Ocasionalmente, y como para acentuar el distinto plano narrativo, el tiempo que no ha transcurrido en vano, se interpola en La forja alguna reflexión de la madurez, alguna página de ahora (y no de aquel presente intemporal) que enriquece de ambigüedad el relato, haciendo saltar al lector del mundo evocado hasta éste de ahora, el de la reminiscencia consciente, el del buceo en el fondo de sí mismo. "Veo hoy la escena con ojos que entonces no tenía", dice el autor en algún pasaje de La forja, en tanto que otro pasaje canta el poder mágico de la evocación, el rescate del tiempo perdido: "Es difícil volver atrás. Si se mira al cielo, se ven cabalgatas de nubes que amasa el aire, sin cansarse de darles forma. O se ve sólo un fanal azul que vibra con el sol. De noche es igual, aunque el sol se ha escondido y con las estrellas y la luna las únicas que alumbran: Invisibles, de día y de noche, en este cielo cabalgan las ondas. De toda la tierra se tiran voces y canciones al aire, a voleo, mezcladas, amasadas como las nubes por el viento. Un hilo de cobre tendido sobre el tejado de una casa las recoge todas, y se estremece su cuerpecillo delgado de alambre al choque. Hay un ánodo y un cátodo. Se tiran uno a otro esas voces y estos cantos tal como vienen, mezclados en oleadas, y la mano paciente del que escucha va regulando el saltar loco de los electrones para aislar una voz o una partitura. Pero siempre hay un fondo de ruido que domina a todos. Una onda más tenaz que las demás que se oye siempre. Madrid, viejo, mi Madrid de niño, es una oleada de nubes o de ondas. No sé. Pero, sobre todos los blancos y los azules, sobre todos los cantos, sobre todos los sones, sobre todas las ondas, hay un leit motiv: Avapiés" (el barrio donde Barea vivía).

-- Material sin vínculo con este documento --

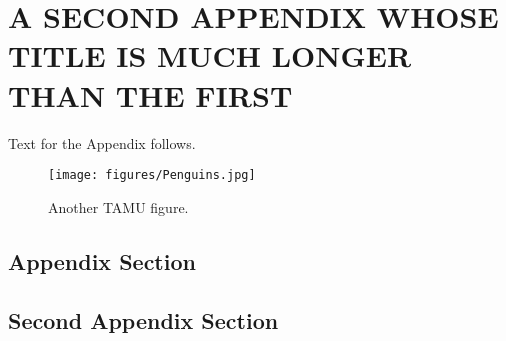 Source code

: %
%
%
%


\chapter{\uppercase {A Second Appendix Whose Title Is Much Longer Than The First}}

Text for the Appendix follows.

\begin{figure}[h]
\centering
\texttt{[image: figures/Penguins.jpg]}
\caption{Another TAMU figure.}
\label{fig:tamu-fig6}
\end{figure}

\section{Appendix Section}

\section{Second Appendix Section}


\pagebreak{}
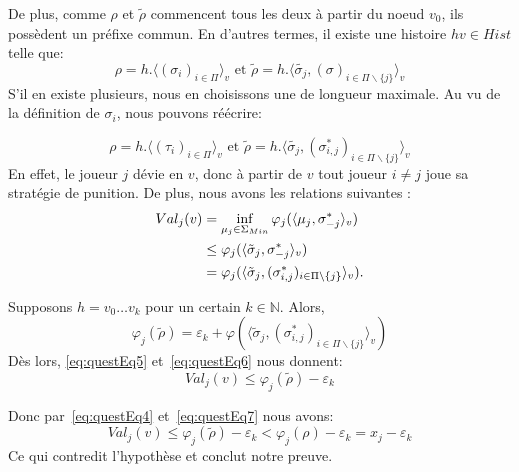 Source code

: \begin{demonstration}
\begin{itemize}
		De plus, comme $\rho$ et $\tilde{\rho}$ commencent tous les deux à partir du noeud $v_0$, ils possèdent un préfixe commun. En d'autres termes, il existe une histoire $hv \in Hist$ telle que: 
		\begin{equation*}
			\rho = h. \langle (\sigma_i)_{i\in\Pi} \rangle_v \text{ et } \tilde{\rho} =  h.\langle \tilde{\sigma_j}, (\sigma)_{i\in\Pi\backslash \{ j \}} \rangle_v
		\end{equation*}
		 S'il en existe plusieurs, nous en choisissons une de longueur maximale.
		Au vu de la définition de $\sigma_i$, nous pouvons réécrire:
		
		\begin{equation*}
			\rho = h. \langle (\tau_i)_{i\in\Pi} \rangle_v \text{ et } \tilde{\rho} = h.\langle \tilde{\sigma_j}, (\sigma^*_{i,j})_{i\in\Pi \backslash\{ j \} }\rangle_v
		\end{equation*}
		En effet, le joueur $j$ dévie en $v$, donc à partir de $v$ tout joueur $i \neq j$ joue sa stratégie de punition. De plus, nous avons les relations suivantes : 
		\begin{align}
			Val_j(v) &= \inf_{\mu_j\in\Sigma_{Min}}\varphi_j(\langle \mu_j, \sigma^*_{-j}\rangle_v)\notag\\
					 &\leq \varphi_j(\langle \tilde{\sigma}_j, \sigma^*_{-j}\rangle_v)\notag\\
					& = \varphi_j(\langle \tilde{\sigma}_j, (\sigma^*_{i,j})_{i \in \Pi \backslash \{ j \}}\rangle_v). \label{eq:questEq5}
		\end{align}
		
	Supposons $h = v_0 \ldots v_k$ pour un certain $k \in \mathbb{N}$. Alors,
	\begin{equation}
		\label{eq:questEq6}
		\varphi_j(\tilde{\rho}) = \varepsilon_k + \varphi(\langle \tilde{\sigma}_j , (\sigma^*_{i,j})_{i\in\Pi\backslash\{ j \}}\rangle_v)
	\end{equation}
	Dès lors, \eqref{eq:questEq5} et~\eqref{eq:questEq6} nous donnent:
	\begin{equation}
		\label{eq:questEq7}
		Val_j(v) \leq \varphi_j(\tilde{\rho}) - \varepsilon_k
	\end{equation}
	
	Donc par~\eqref{eq:questEq4} et~\eqref{eq:questEq7}  nous avons:
	$$ Val_j(v) \leq \varphi_j(\tilde{\rho})- \varepsilon_k < \varphi_j(\rho)-\varepsilon_k = x_j-\varepsilon_k$$
	Ce qui contredit l'hypothèse et conclut notre preuve.
	\end{itemize}
\end{demonstration}


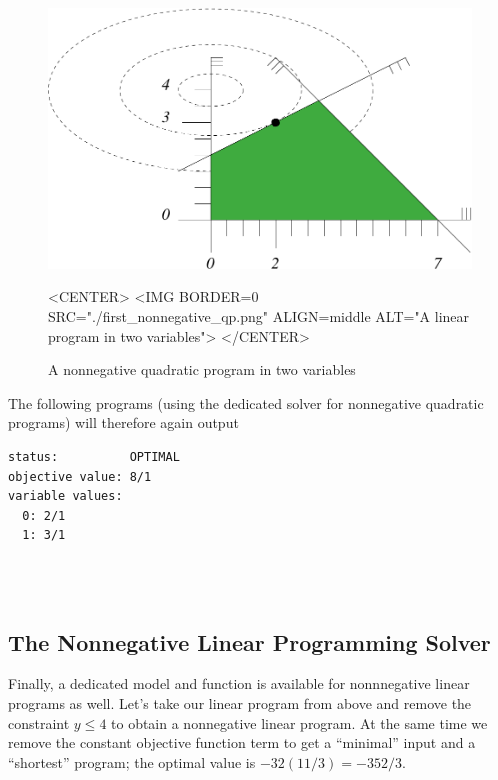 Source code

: \begin{figure}[htbp]
\begin{ccTexOnly}
\begin{center}
\includegraphics{QP_solver/first_nonnegative_qp} 
\end{center}
\end{ccTexOnly}

\begin{ccHtmlOnly}
<CENTER>
<IMG BORDER=0 SRC="./first_nonnegative_qp.png" ALIGN=middle ALT="A linear program in two variables">
</CENTER>
\end{ccHtmlOnly}

\caption{A nonnegative quadratic program in two variables
\label{fig:QP-first_nonnegative_qp}}
\end{figure}

The following programs (using the dedicated solver for nonnegative
quadratic programs) will therefore again output
\begin{verbatim}
status:          OPTIMAL
objective value: 8/1
variable values:
  0: 2/1
  1: 3/1
\end{verbatim}

\\
\\

\subsection{The Nonnegative Linear Programming Solver}
Finally, a dedicated model and function is available for nonnnegative linear
programs as well. Let's take our linear program from above and remove
the constraint $y\leq 4$ to obtain a nonnegative linear program. At
the same time we remove the constant objective function term to get
a ``minimal'' input and a ``shortest'' program; the optimal value is
$-32(11/3)=-352/3$.

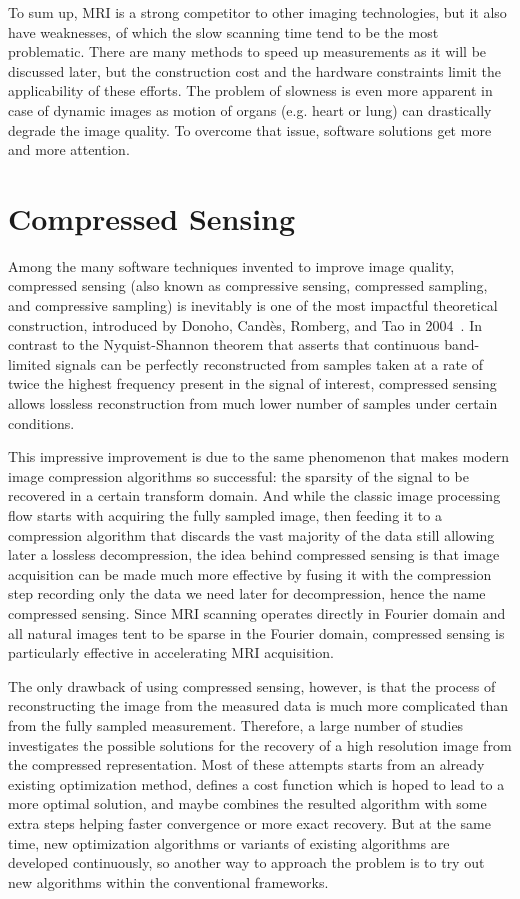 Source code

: To sum up, MRI is a strong competitor to other imaging technologies, but it also have weaknesses, of which the slow scanning time tend to be the most problematic. There are many methods to speed up measurements as it will be discussed later, but the construction cost and the hardware constraints limit the applicability of these efforts. The problem of slowness is even more apparent in case of dynamic images as motion of organs (e.g. heart or lung) can drastically degrade the image quality. To overcome that issue, software solutions get more and more attention.

\section{Compressed Sensing}

Among the many software techniques invented to improve image quality, compressed sensing (also known as compressive sensing, compressed sampling, and compressive sampling) is inevitably is one of the most impactful theoretical construction, introduced by Donoho, Candès, Romberg, and Tao in 2004~\cite{candes_robust_2006, donoho_compressed_2006, candes_nearoptimal_2006}. In contrast to the Nyquist-Shannon theorem that asserts that continuous band-limited signals can be perfectly reconstructed from samples taken at a rate of twice the highest frequency present in the signal of interest, compressed sensing allows lossless reconstruction from much lower number of samples under certain conditions.

This impressive improvement is due to the same phenomenon that makes modern image compression algorithms so successful: the sparsity of the signal to be recovered in a certain transform domain. And while the classic image processing flow starts with acquiring the fully sampled image, then feeding it to a compression algorithm that discards the vast majority of the data still allowing later a lossless decompression, the idea behind compressed sensing is that image acquisition can be made much more effective by fusing it with the compression step recording only the data we need later for decompression, hence the name compressed sensing. Since MRI scanning operates directly in Fourier domain and all natural images tent to be sparse in the Fourier domain, compressed sensing is particularly effective in accelerating MRI acquisition.

The only drawback of using compressed sensing, however, is that the process of reconstructing the image from the measured data is much more complicated than from the fully sampled measurement. Therefore, a large number of studies investigates the possible solutions for the recovery of a high resolution image from the compressed representation. Most of these attempts starts from an already existing optimization method, defines a cost function which is hoped to lead to a more optimal solution, and maybe combines the resulted algorithm with some extra steps helping faster convergence or more exact recovery. But at the same time, new optimization algorithms or variants of existing algorithms are developed continuously, so another way to approach the problem is to try out new algorithms within the conventional frameworks.

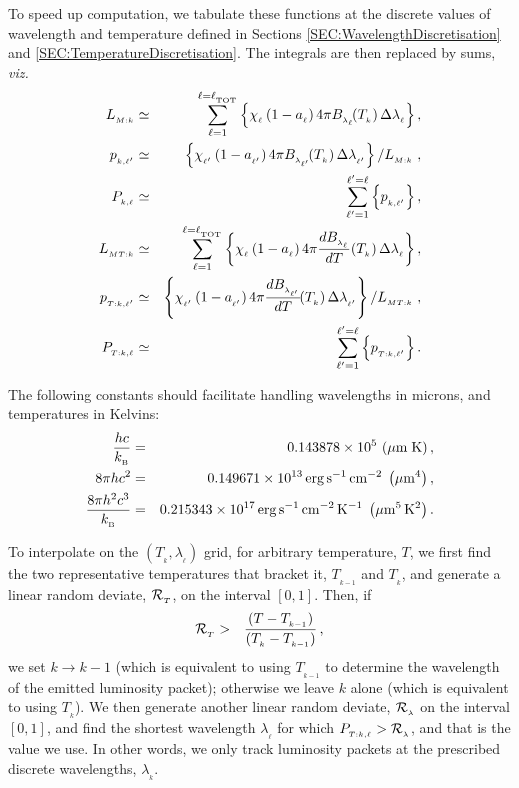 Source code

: \documentclass[usenatbib]{mn2e}
\numberwithin{equation}{section}
\begin{document}
To speed up computation, we tabulate these functions at the discrete values of wavelength and temperature defined in Sections \ref{SEC:WavelengthDiscretisation} and \ref{SEC:TemperatureDiscretisation}. The integrals are then replaced by sums, {\it viz.}
\begin{eqnarray}
L_{_{M:k}}&\simeq&\sum\limits_{\ell =1}^{\ell=\ell_{_{\rm TOT}}}\left\{\chi_{_\ell}\,(1-a_{_\ell})\,4\pi B_{_{\lambda_\ell}}\!(T_{_k})\,\Delta\lambda_{_\ell}\right\},\\\nonumber
p_{_{k,\ell'}}&\simeq&\left\{\chi_{_{\ell'}}\,(1-a_{_{\ell'}})\,4\pi B_{_{\lambda_{\ell'}}}\!(T_{_k})\,\Delta\lambda_{_{\ell'}}\right\}\left/L_{_{M:k}}\right.,\\
P_{_{k,\ell}}&\simeq&\sum\limits_{\ell'=1}^{\ell'=\ell}\left\{p_{_{k,\ell'}}\right\},\\
L_{_{MT:k}}&\simeq&\sum\limits_{\ell =1}^{\ell=\ell_{_{\rm TOT}}}\left\{\chi_{_\ell}\,(1-a_{_\ell})\,4\pi \frac{dB_{_{\lambda_\ell}}}{dT}(T_{_k})\,\Delta\lambda_{_\ell}\right\},\\\nonumber
p_{_{T:k,\ell'}}&\simeq&\left\{\chi_{_{\ell'}}\,(1-a_{_{\ell'}})\,4\pi \frac{dB_{_{\lambda_{\ell'}}}}{dT}\!(T_{_k})\,\Delta\lambda_{_{\ell'}}\right\}\left/L_{_{MT:k}}\right.,\\
P_{_{T:k,\ell}}&\simeq&\sum\limits_{\ell'=1}^{\ell'=\ell}\left\{p_{_{T:k,\ell'}}\right\}.
\end{eqnarray}

The following constants should facilitate handling wavelengths in microns, and temperatures in Kelvins:
\begin{eqnarray}
\frac{hc}{k_{_{\rm B}}}&=&0.143878\times 10^5\,\left(\mu{\rm m}\;{\rm K}\right),\\
8\pi hc^2&=&0.149671\times 10^{13}\,{\rm erg}\,{\rm s}^{-1}\,{\rm cm}^{-2}\;\left(\mu{\rm m}^4\right),\\\nonumber
\frac{8\pi h^2c^3}{k_{_{\rm B}}}&=&0.215343\times 10^{17}\,{\rm erg}\,{\rm s}^{-1}\,{\rm cm}^{-2}\,{\rm K}^{-1}\;\left(\mu{\rm m}^5\,{\rm K}^2\right).\\
\end{eqnarray}

To interpolate on the $(T_{_k},\lambda_{_\ell})$ grid, for arbitrary temperature, $T$, we first find the two representative temperatures that bracket it, $T_{_{k-1}}$ and $T_{_k}$, and generate a linear random deviate, ${\cal R}_{_T}$, on the interval $[0,1]$. Then, if
\begin{eqnarray}
{\cal R}_{_T}&>&\frac{(T-T_{_{k-1}})}{(T_{_k}-T_{_{k-1}})}\,,
\end{eqnarray}
we set $k\rightarrow k-1$ (which is equivalent to using $T_{_{k-1}}$ to determine the wavelength of the emitted luminosity packet); otherwise we leave $k$ alone (which is equivalent to using $T_{_k}$). We then generate another linear random deviate, ${\cal R}_{_\lambda}$ on the interval $[0,1]$, and find the shortest wavelength $\lambda_{_\ell}$ for which $P_{_{T:k,\ell}}>{\cal R}_{_\lambda}$, and that is the value we use. In other words, we only track luminosity packets at the prescribed discrete wavelengths, $\lambda_{_k}$.
\end{document}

Si la creación literaria aparece evidente en el primer volumen, si nadie se atrevería a desconocer esa tercera dimensión del realismo que en definitiva allí obtiene el autor, menos evidente parece el tratamiento en los otros dos volúmenes. El mundo ya está creado; el hombre circula ante una realidad que conoce (o que cree conocer); ya tiene preparadas las respuestas para todos los problemas. Y sin embargo, sin embargo, también se trata aquí de una máscara del realismo.

Porque la visión que ofrece Barea en su crónica es doble: por un lado, la realidad cotidiana en su tumulto, en su expresividad, en su asco, en su abrumadora mediocridad; por el otro -y subyacente, sintiéndose a veces sólo como un vacío, una falta, un sordo dolor que no aflora a la superficie, que no se localiza- el hombre que busca un sentido profundo al mundo, que no se conforma con vivir, que pregunta y padece una agonía interior.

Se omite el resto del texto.